EXERCISE DIRECTIONS:
Could you give the data below again, exactly and completely?

DATA RECORDS:

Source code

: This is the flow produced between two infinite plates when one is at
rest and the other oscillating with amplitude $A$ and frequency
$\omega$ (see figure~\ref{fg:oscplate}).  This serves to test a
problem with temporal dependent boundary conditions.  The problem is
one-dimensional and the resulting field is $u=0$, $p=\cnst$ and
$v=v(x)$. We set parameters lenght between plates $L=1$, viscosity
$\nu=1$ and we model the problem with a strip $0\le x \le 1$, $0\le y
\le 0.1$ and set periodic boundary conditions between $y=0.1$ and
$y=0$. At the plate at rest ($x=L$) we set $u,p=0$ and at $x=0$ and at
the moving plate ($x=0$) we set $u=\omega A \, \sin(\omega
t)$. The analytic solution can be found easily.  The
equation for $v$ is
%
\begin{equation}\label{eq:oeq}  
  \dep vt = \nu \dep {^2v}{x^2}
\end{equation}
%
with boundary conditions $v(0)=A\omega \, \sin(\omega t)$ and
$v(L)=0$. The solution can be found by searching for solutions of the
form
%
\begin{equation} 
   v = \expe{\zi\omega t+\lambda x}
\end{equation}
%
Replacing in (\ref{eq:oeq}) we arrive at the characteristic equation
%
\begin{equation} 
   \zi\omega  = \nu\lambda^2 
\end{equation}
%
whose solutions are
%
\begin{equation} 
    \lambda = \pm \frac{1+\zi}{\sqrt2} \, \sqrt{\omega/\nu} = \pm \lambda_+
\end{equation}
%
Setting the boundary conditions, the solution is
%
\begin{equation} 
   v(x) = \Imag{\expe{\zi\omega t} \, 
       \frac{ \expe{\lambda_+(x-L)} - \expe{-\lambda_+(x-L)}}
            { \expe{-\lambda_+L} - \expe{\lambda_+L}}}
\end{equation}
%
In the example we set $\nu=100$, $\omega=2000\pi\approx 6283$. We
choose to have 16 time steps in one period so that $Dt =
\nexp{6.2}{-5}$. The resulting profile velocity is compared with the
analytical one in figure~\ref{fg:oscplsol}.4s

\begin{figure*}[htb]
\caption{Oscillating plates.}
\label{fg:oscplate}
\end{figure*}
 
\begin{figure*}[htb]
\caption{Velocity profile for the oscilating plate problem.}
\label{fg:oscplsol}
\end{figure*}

EXPECTED ANSWER:
Source code

: This is the flow produced between two infinite plates when one is at
rest and the other oscillating with amplitude $A$ and frequency
$\omega$ (see figure~\ref{fg:oscplate}).  This serves to test a
problem with temporal dependent boundary conditions.  The problem is
one-dimensional and the resulting field is $u=0$, $p=\cnst$ and
$v=v(x)$. We set parameters lenght between plates $L=1$, viscosity
$\nu=1$ and we model the problem with a strip $0\le x \le 1$, $0\le y
\le 0.1$ and set periodic boundary conditions between $y=0.1$ and
$y=0$. At the plate at rest ($x=L$) we set $u,p=0$ and at $x=0$ and at
the moving plate ($x=0$) we set $u=\omega A \, \sin(\omega
t)$. The analytic solution can be found easily.  The
equation for $v$ is
%
\begin{equation}\label{eq:oeq}  
  \dep vt = \nu \dep {^2v}{x^2}
\end{equation}
%
with boundary conditions $v(0)=A\omega \, \sin(\omega t)$ and
$v(L)=0$. The solution can be found by searching for solutions of the
form
%
\begin{equation} 
   v = \expe{\zi\omega t+\lambda x}
\end{equation}
%
Replacing in (\ref{eq:oeq}) we arrive at the characteristic equation
%
\begin{equation} 
   \zi\omega  = \nu\lambda^2 
\end{equation}
%
whose solutions are
%
\begin{equation} 
    \lambda = \pm \frac{1+\zi}{\sqrt2} \, \sqrt{\omega/\nu} = \pm \lambda_+
\end{equation}
%
Setting the boundary conditions, the solution is
%
\begin{equation} 
   v(x) = \Imag{\expe{\zi\omega t} \, 
       \frac{ \expe{\lambda_+(x-L)} - \expe{-\lambda_+(x-L)}}
            { \expe{-\lambda_+L} - \expe{\lambda_+L}}}
\end{equation}
%
In the example we set $\nu=100$, $\omega=2000\pi\approx 6283$. We
choose to have 16 time steps in one period so that $Dt =
\nexp{6.2}{-5}$. The resulting profile velocity is compared with the
analytical one in figure~\ref{fg:oscplsol}.4s

\begin{figure*}[htb]
\caption{Oscillating plates.}
\label{fg:oscplate}
\end{figure*}
 
\begin{figure*}[htb]
\caption{Velocity profile for the oscilating plate problem.}
\label{fg:oscplsol}
\end{figure*}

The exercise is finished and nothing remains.